1. Be knowledgeable. Observe. Seek knowledge. Be the one who thinks about everything for yourself, pondering how things will turn out in the end and what will be better.
2. Seek counsel. Be won over by good advice. Take to heart what you hear from another. Look to those who demonstrate wisdom and success in their own lives.
3. Pay attention to signs. Distinguish the birds of omen, as it were, and every other signal that comes from the divine and the other centers of power and significance in your life. Who or what is speaking to you? What do you hear? What should you do?
4. Work hard! Follow the path of success.Embrace work, toiling with abundant effort and a generous spirit. Rise early; do not put things off. Engage in the good strife planted deep in the roots of earth, and avoid the bad. Be willing to sweat for success. Avoid the easy-then-hard way that ends in failure. Walk along the hard-then-easy path to success.
5. Be well-ordered. Manage your life well. Arrange your work in due order, accomplishing each task at the right time—the best time—following nature and the divine. Careful attention prospers work. Always be ready by preparing ahead. Safely store all your wealth.
6. Build wealth slowly. Sweat to climb the long and steep path of success. Add a little to a little until “only a little” becomes a lot. Do not profit unjustly as such amounts to ruin. Know that a glorious reputation follows upon wealth.
7. Acknowledge the divine. Recognize with awe and respect the power that is behind all things. Strong, wise, and just, it has the ability to give and take away, to raise high and lay low. Pray, sacrifice, and pour out libations (as it were). Avoid the wrath of the divine. Be blameless before the immortals, shunning transgressions.
8. Relate well to others. Honor your parents. Have affection for your siblings. Value your good spouse. Seek harmony with your friends. Be loyal. Be a good, useful neighbor. On occasion offer your neighbors a spread of food and entertainment. Host strangers (occasionally). Watch your tongue, using speech sparingly.
9. Seek justice. Know that justice, what is right and customary, is a divine gift to humans—by far the best thing that has come to be. Justice leads to happiness, peace, and prosperity for individuals and cities.

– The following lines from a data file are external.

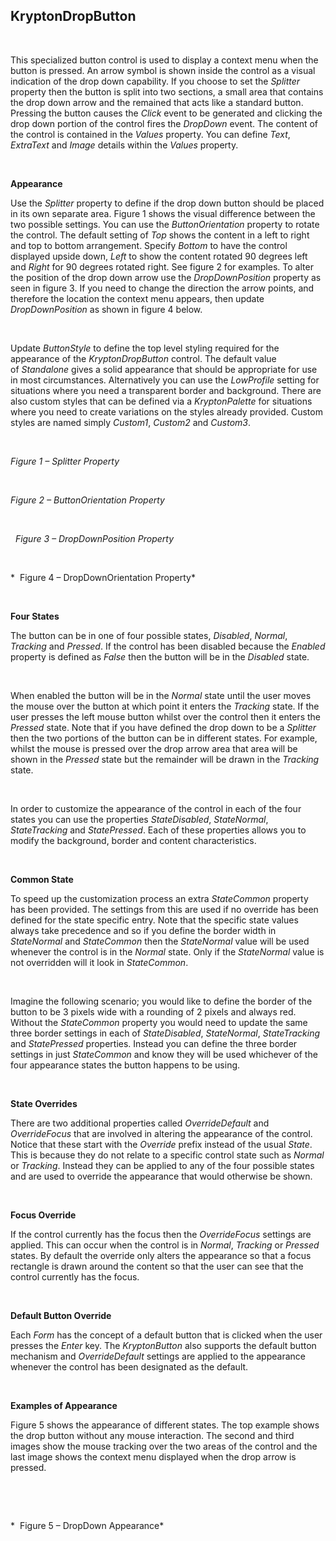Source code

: ## KryptonDropButton

 

This specialized button control is used to display a context menu when the
button is pressed. An arrow symbol is shown inside the control as a visual
indication of the drop down capability. If you choose to set the *Splitter*
property then the button is split into two sections, a small area that contains
the drop down arrow and the remained that acts like a standard button. Pressing
the button causes the *Click* event to be generated and clicking the drop down
portion of the control fires the *DropDown* event. The content of the control is
contained in the *Values* property. You can define *Text*, *ExtraText* and
*Image* details within the *Values* property.

 

**Appearance**

Use the *Splitter* property to define if the drop down button should be placed
in its own separate area. Figure 1 shows the visual difference between the two
possible settings. You can use the *ButtonOrientation* property to rotate the
control. The default setting of *Top* shows the content in a left to right and
top to bottom arrangement. Specify *Bottom* to have the control displayed upside
down, *Left* to show the content rotated 90 degrees left and *Right* for 90
degrees rotated right. See figure 2 for examples. To alter the position of the
drop down arrow use the *DropDownPosition* property as seen in figure 3. If you
need to change the direction the arrow points, and therefore the location the
context menu appears, then update *DropDownPosition* as shown in figure 4 below.

 

Update *ButtonStyle* to define the top level styling required for the appearance
of the *KryptonDropButton* control. The default value of *Standalone* gives a
solid appearance that should be appropriate for use in most circumstances.
Alternatively you can use the *LowProfile* setting for situations where you need
a transparent border and background. There are also custom styles that can be
defined via a *KryptonPalette* for situations where you need to
create variations on the styles already provided. Custom styles are named simply
*Custom1*, *Custom2* and *Custom3*.

 

*Figure 1 – Splitter Property*

 

*Figure 2 – ButtonOrientation Property*

 

  *Figure 3 – DropDownPosition Property*

 

*  Figure 4 – DropDownOrientation Property*  


 

**Four States**

The button can be in one of four possible states, *Disabled*, *Normal*,
*Tracking* and *Pressed*. If the control has been disabled because the *Enabled*
property is defined as *False* then the button will be in the *Disabled* state.

 

When enabled the button will be in the *Normal* state until the user moves the
mouse over the button at which point it enters the *Tracking* state. If the user
presses the left mouse button whilst over the control then it enters the
*Pressed* state. Note that if you have defined the drop down to be a *Splitter*
then the two portions of the button can be in different states. For example,
whilst the mouse is pressed over the drop arrow area that area will be shown in
the *Pressed* state but the remainder will be drawn in the *Tracking* state.

 

In order to customize the appearance of the control in each of the four states
you can use the properties *StateDisabled*, *StateNormal*, *StateTracking* and
*StatePressed*. Each of these properties allows you to modify the background,
border and content characteristics.

 

**Common State** 

To speed up the customization process an extra *StateCommon* property has been
provided. The settings from this are used if no override has been defined for
the state specific entry. Note that the specific state values always take
precedence and so if you define the border width in *StateNormal* and
*StateCommon* then the *StateNormal* value will be used whenever the control is
in the *Normal* state. Only if the *StateNormal* value is not overridden will it
look in *StateCommon*.

 

Imagine the following scenario; you would like to define the border of the
button to be 3 pixels wide with a rounding of 2 pixels and always red. Without
the *StateCommon* property you would need to update the same three border
settings in each of *StateDisabled*, *StateNormal*, *StateTracking* and
*StatePressed* properties. Instead you can define the three border settings in
just *StateCommon* and know they will be used whichever of the four appearance
states the button happens to be using.

 

**State Overrides** 

There are two additional properties called *OverrideDefault* and *OverrideFocus*
that are involved in altering the appearance of the control. Notice that these
start with the *Override* prefix instead of the usual *State*. This is because
they do not relate to a specific control state such as *Normal* or *Tracking*.
Instead they can be applied to any of the four possible states and are used to
override the appearance that would otherwise be shown.

 

**Focus Override** 

If the control currently has the focus then the *OverrideFocus* settings are
applied. This can occur when the control is in *Normal*, *Tracking* or *Pressed*
states. By default the override only alters the appearance so that a focus
rectangle is drawn around the content so that the user can see that the control
currently has the focus.

 

**Default Button Override** 

Each *Form* has the concept of a default button that is clicked when the user
presses the *Enter* key. The *KryptonButton* also supports the default button
mechanism and *OverrideDefault* settings are applied to the appearance whenever
the control has been designated as the default.

 

**Examples of Appearance** 

Figure 5 shows the appearance of different states. The top example shows the
drop button without any mouse interaction. The second and third images show the
mouse tracking over the two areas of the control and the last image shows the
context menu displayed when the drop arrow is pressed.

 

 

*  Figure 5 – DropDown Appearance*  

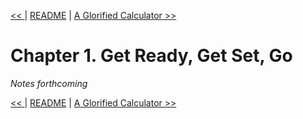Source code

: [&lt;&lt; ]() | [README](README.md) | [A Glorified Calculator &gt;&gt;](ch02-a-glorified-calculator.md)

# Chapter 1. Get Ready, Get Set, Go

*Notes forthcoming*

[&lt;&lt; ]() | [README](README.md) | [A Glorified Calculator &gt;&gt;](ch02-a-glorified-calculator.md)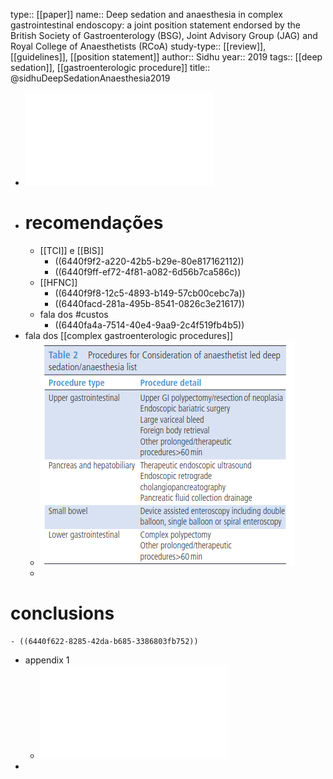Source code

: type:: [[paper]]
name:: Deep sedation and anaesthesia in complex gastrointestinal endoscopy: a joint position statement endorsed by the British Society of Gastroenterology (BSG), Joint Advisory Group (JAG) and Royal College of Anaesthetists (RCoA)
study-type:: [[review]], [[guidelines]], [[position statement]] 
author:: Sidhu
year:: 2019
tags:: [[deep sedation]], [[gastroenterologic procedure]]
title:: @sidhuDeepSedationAnaesthesia2019

- ![141.full.pdf](../assets/141.full_1681978179631_0.pdf)
- # recomendações
	- [[TCI]] e [[BIS]]
		- ((6440f9f2-a220-42b5-b29e-80e817162112))
		- ((6440f9ff-ef72-4f81-a082-6d56b7ca586c))
	- [[HFNC]]
		- ((6440f9f8-12c5-4893-b149-57cb00cebc7a))
		- ((6440facd-281a-495b-8541-0826c3e21617))
	- fala dos #custos
		- ((6440fa4a-7514-40e4-9aa9-2c4f519fb4b5))
- fala dos [[complex gastroenterologic procedures]]
	- ![image.png](../assets/image_1681986346807_0.png)
	-
# conclusions
	- ((6440f622-8285-42da-b685-3386803fb752))
- appendix 1
	- ![flgastro-2019-April-10-2-141-inline-supplementary-material-1.pdf](../assets/flgastro-2019-April-10-2-141-inline-supplementary-material-1_1681986778299_0.pdf)
-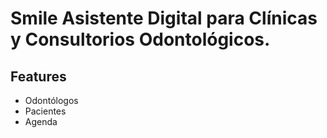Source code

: # Smile Asistente Digital para Clínicas y Consultorios Odontológicos.



## Features
- Odontólogos
- Pacientes
- Agenda
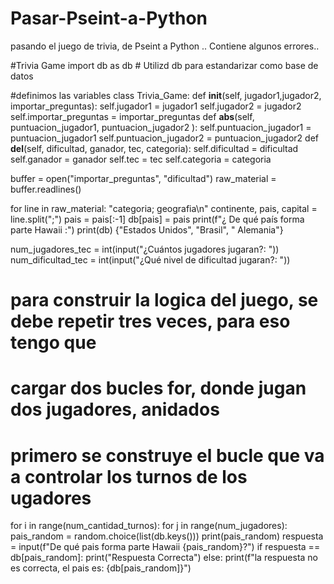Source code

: # Pasar-Pseint-a-Python
pasando el juego de trivia, de Pseint a Python .. Contiene algunos errores.. 


#Trivia Game
import db as db # Utilizd db para estandarizar como base de datos


#definimos las variables
class Trivia_Game:
    def __init__(self, jugador1,jugador2, importar_preguntas):
        self.jugador1 = jugador1
        self.jugador2 = jugador2
        self.importar_preguntas = importar_preguntas
    def __abs__(self, puntuacion_jugador1, puntuacion_jugador2 ):
        self.puntuacion_jugador1 = puntuacion_jugador1
        self.puntuacion_jugador2 = puntuacion_jugador2
    def __del__(self, dificultad, ganador, tec, categoria):
        self.dificultad = dificultad
        self.ganador = ganador
        self.tec = tec
        self.categoria = categoria

buffer = open("importar_preguntas", "dificultad")
raw_material = buffer.readlines()

for line in raw_material:
    "categoria; geografia\n"
    continente, pais, capital = line.split(";")
    pais = pais[:-1]
    db[pais] = pais
    print(f"¿ De qué país forma parte Hawaii :")
    print(db)
    {"Estados Unidos", "Brasil", " Alemania"}

num_jugadores_tec = int(input("¿Cuántos jugadores jugaran?: "))
num_dificultad_tec = int(input("¿Qué nivel de dificultad jugaran?: "))

# para construir la logica del juego, se debe repetir tres veces, para eso tengo que
# cargar dos bucles for,  donde jugan dos jugadores, anidados
# primero se construye el bucle que va a controlar los turnos de los ugadores

for i in range(num_cantidad_turnos):
    for j in range(num_jugadores):
        pais_random = random.choice(list(db.keys()))
        print(pais_random)
        respuesta = input(f"De qué pais forma parte Hawaii {pais_random}?")
        if respuesta == db[pais_random]:
            print("Respuesta Correcta")
        else:
            print(f"la respuesta no es correcta, el pais es: {db[pais_random]}")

Injustice brings misfortune. Abstain from reckless and needless violence (hubris), knowing that he who causes harm to another causes harm to himself. Defend the weak, particularly the orphaned child. When it is your turn, rule with justice. Speak the truth.
10. Share. Imitate straight-judging men, who, in abundance, distribute every valued thing. Model yourself on the golden race or kind of human beings, who willingly and peacefully allocate the results of their work along with many good and noble things. The reason they do so? Because the earth and fields give without envy.
11. Relax and enjoy with measure. Seek satisfaction relative to how much you have, sometimes in full, at others sparingly. Due measure is the best in all things. Know the most suitable time to feast in the shade.
12. Sing and celebrate. Delight the divine mind. Glorify what will be and what was before. Extol greatness, the laws and customs of that which will never die. Imitate the Muses who live in abundance, celebrating with song and dance. Even as the poet-singer does, allow poetry to replace bad things with forgetfulness and cares with rest.